FIFAワールドカップ2026の準決勝、イングランド対アルゼンチンは1-2でアルゼンチンが逆転勝ちし、2大会連続の決勝進出を決めた。
試合終了直後、イングランドのMFジュード・ベリンガムがアルゼンチンの選手を平手で叩く場面があり、試合内容以上にこの行動が物議を醸している。
試合終了直後に何があったのか
英メディア『talkSPORT』やアルゼンチンメディア『Infobae』によると、笛が鳴りアルゼンチン側が歓喜に沸くなか、ベリンガムはこの試合に出場していなかったDFバレンティン・バルコに近づき、首の後ろ付近を平手で叩いたという。
バルコはすぐに振り向いたが、ニコラス・パスが間に入って事態の悪化を防いだ。その後、ニコラス・オタメンディもベリンガムに詰め寄る場面があったが、周囲の選手が両者を引き離し、大きな混乱には至らなかった。
勝利の余韻に浸る相手チームの前でこうした行動に出たことは、イングランドにとって痛恨の敗戦にさらに苦い後味を残す結果となった。
後日処分の可能性は
『talkSPORT』は、出場していなかったバルコがイングランド陣営の前で喜びを表したことが、ベリンガムの反応を誘発した可能性があると指摘している。
この場面がFIFAの規律委員会などで調査対象となれば、ベリンガムが後日何らかの処分を受ける可能性もあると報じられている。スペインメディア『AS』は該当の映像を公式Xアカウントで公開しており、注目度の高さがうかがえる。
試合内容を振り返る
試合は前半、両チームともシュートがほとんどないまま0-0で折り返した。後半に入ると、55分にアンソニー・ゴードンの得点でイングランドが先制する。

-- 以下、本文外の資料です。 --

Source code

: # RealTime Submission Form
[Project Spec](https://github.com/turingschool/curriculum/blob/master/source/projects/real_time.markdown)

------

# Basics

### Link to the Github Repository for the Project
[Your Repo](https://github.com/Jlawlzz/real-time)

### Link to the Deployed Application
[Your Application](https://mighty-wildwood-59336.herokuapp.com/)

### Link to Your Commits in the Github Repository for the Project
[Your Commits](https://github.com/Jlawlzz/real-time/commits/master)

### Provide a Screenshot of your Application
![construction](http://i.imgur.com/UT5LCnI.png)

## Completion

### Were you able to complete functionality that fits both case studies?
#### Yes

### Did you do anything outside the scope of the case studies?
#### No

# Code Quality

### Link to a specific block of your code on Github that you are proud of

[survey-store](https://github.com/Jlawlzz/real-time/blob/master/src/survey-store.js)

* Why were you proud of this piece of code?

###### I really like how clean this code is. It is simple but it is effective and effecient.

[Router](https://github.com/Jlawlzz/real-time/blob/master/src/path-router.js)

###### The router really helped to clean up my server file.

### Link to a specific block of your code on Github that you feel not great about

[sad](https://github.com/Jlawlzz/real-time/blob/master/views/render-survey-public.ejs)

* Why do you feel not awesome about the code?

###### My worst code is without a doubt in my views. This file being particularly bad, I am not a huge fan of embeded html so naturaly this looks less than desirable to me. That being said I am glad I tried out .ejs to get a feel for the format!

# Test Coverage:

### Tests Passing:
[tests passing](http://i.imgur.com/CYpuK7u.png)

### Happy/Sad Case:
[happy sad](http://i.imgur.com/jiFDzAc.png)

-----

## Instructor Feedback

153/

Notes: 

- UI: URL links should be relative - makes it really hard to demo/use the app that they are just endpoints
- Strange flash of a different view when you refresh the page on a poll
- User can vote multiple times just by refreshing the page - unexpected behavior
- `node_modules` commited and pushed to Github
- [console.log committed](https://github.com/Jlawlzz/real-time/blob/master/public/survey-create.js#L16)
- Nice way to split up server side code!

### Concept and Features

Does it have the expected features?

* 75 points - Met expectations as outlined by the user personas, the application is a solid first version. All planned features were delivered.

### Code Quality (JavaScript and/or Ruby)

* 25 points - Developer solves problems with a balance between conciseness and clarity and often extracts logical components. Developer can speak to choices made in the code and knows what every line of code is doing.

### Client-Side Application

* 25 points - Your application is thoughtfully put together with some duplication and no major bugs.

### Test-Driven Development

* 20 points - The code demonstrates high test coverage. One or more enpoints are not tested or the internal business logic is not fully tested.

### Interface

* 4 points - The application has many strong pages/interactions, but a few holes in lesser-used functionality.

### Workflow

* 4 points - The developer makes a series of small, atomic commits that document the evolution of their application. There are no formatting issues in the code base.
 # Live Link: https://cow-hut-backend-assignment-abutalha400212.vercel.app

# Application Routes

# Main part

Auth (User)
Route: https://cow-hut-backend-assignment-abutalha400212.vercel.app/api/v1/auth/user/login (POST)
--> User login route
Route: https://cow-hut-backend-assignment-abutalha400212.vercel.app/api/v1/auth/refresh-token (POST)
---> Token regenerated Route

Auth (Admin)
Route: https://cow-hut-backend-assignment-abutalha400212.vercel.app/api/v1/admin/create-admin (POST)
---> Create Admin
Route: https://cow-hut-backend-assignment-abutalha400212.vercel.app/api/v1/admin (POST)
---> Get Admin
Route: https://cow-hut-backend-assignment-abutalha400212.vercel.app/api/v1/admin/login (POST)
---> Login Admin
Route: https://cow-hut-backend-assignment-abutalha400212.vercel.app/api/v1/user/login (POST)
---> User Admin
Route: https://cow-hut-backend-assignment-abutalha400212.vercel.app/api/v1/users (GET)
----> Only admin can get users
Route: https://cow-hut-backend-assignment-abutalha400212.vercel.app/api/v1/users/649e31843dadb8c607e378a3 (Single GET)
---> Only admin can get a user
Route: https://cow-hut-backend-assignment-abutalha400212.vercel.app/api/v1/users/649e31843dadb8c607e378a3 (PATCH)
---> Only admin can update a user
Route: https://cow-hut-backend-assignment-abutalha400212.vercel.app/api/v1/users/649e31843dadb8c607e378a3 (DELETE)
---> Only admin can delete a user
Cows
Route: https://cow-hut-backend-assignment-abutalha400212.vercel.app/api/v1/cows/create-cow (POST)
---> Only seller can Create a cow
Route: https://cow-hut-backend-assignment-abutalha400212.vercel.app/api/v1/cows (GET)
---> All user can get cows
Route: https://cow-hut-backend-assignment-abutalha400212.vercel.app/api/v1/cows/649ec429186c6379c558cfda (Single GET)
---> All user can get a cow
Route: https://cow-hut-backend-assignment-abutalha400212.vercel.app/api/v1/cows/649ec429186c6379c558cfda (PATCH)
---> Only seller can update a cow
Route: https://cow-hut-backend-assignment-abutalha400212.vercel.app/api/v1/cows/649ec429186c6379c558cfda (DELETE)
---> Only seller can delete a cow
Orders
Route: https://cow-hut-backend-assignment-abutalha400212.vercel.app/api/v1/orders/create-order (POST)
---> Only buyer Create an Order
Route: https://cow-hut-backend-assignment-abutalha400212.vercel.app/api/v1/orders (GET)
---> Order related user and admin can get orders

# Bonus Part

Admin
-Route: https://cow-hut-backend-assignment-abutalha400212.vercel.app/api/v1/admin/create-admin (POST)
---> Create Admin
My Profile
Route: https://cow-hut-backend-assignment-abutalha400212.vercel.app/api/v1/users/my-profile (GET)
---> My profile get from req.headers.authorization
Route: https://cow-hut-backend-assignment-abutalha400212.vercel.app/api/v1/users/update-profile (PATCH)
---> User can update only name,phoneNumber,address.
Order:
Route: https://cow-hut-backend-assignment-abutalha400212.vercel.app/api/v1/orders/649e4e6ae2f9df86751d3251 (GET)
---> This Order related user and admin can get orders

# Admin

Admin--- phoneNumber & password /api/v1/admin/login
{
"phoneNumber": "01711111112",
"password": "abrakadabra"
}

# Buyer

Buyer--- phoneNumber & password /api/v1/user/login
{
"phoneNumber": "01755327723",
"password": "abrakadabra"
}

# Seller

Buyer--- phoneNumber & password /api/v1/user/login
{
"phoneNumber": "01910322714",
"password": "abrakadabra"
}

ここでイングランドのトゥヘル監督は4バックから5バックへ布陣を変更し、リードを守り切る采配に出た。しかしこれが裏目に出る。守備の人数を増やしたことでメッシがゴールから離れた位置で自由にプレーできるようになり、80分にエンソ・フェルナンデスの同点弾を許すと、後半アディショナルタイムにはメッシのアシストからラウタロ・マルティネスが決勝点を決め、アルゼンチンが逆転で決勝進出を果たした。
先制ゴールを奪ったゴードンを早々に下げ、守備的な選手を投入する交代策も裏目に出た形で、攻撃の推進力を失ったイングランドは終盤まったく反撃できなかった。
母国ファンが監督批判で沸騰
1966年大会以来60年ぶりとなる決勝進出を目前で逃したことで、SNS上ではイングランドファンからトゥヘル監督への批判が噴出した。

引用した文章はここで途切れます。